What this task involves:
Each record needs to be retyped exactly, though its pictures should not appear.

Data in this exercise:
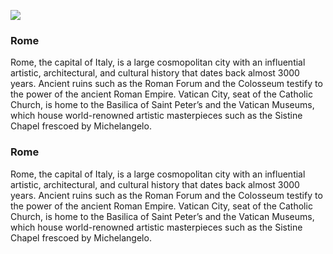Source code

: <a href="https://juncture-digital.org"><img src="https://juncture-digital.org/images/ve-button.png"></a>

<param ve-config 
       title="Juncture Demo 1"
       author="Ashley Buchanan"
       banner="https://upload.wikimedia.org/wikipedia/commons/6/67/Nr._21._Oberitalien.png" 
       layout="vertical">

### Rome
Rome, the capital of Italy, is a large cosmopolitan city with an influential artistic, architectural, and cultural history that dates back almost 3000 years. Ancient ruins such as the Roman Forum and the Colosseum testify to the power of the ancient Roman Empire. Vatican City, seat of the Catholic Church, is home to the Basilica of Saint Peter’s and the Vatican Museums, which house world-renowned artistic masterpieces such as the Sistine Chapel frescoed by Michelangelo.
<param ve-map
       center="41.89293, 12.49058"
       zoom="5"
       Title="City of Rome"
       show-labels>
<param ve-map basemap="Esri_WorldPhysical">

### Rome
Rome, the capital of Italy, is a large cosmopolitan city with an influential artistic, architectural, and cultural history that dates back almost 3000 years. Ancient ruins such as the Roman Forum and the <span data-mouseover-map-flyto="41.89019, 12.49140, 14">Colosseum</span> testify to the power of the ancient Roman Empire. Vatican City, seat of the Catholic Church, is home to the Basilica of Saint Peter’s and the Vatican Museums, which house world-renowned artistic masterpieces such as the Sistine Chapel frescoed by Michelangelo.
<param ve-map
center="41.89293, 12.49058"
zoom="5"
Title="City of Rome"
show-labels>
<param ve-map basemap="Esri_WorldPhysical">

Your solution:
Source code

: <a href="https://juncture-digital.org"><img src="https://juncture-digital.org/images/ve-button.png"></a>

<param ve-config 
       title="Juncture Demo 1"
       author="Ashley Buchanan"
       banner="https://upload.wikimedia.org/wikipedia/commons/6/67/Nr._21._Oberitalien.png" 
       layout="vertical">

### Rome
Rome, the capital of Italy, is a large cosmopolitan city with an influential artistic, architectural, and cultural history that dates back almost 3000 years. Ancient ruins such as the Roman Forum and the Colosseum testify to the power of the ancient Roman Empire. Vatican City, seat of the Catholic Church, is home to the Basilica of Saint Peter’s and the Vatican Museums, which house world-renowned artistic masterpieces such as the Sistine Chapel frescoed by Michelangelo.
<param ve-map
       center="41.89293, 12.49058"
       zoom="5"
       Title="City of Rome"
       show-labels>
<param ve-map basemap="Esri_WorldPhysical">

### Rome
Rome, the capital of Italy, is a large cosmopolitan city with an influential artistic, architectural, and cultural history that dates back almost 3000 years. Ancient ruins such as the Roman Forum and the <span data-mouseover-map-flyto="41.89019, 12.49140, 14">Colosseum</span> testify to the power of the ancient Roman Empire. Vatican City, seat of the Catholic Church, is home to the Basilica of Saint Peter’s and the Vatican Museums, which house world-renowned artistic masterpieces such as the Sistine Chapel frescoed by Michelangelo.
<param ve-map
center="41.89293, 12.49058"
zoom="5"
Title="City of Rome"
show-labels>
<param ve-map basemap="Esri_WorldPhysical">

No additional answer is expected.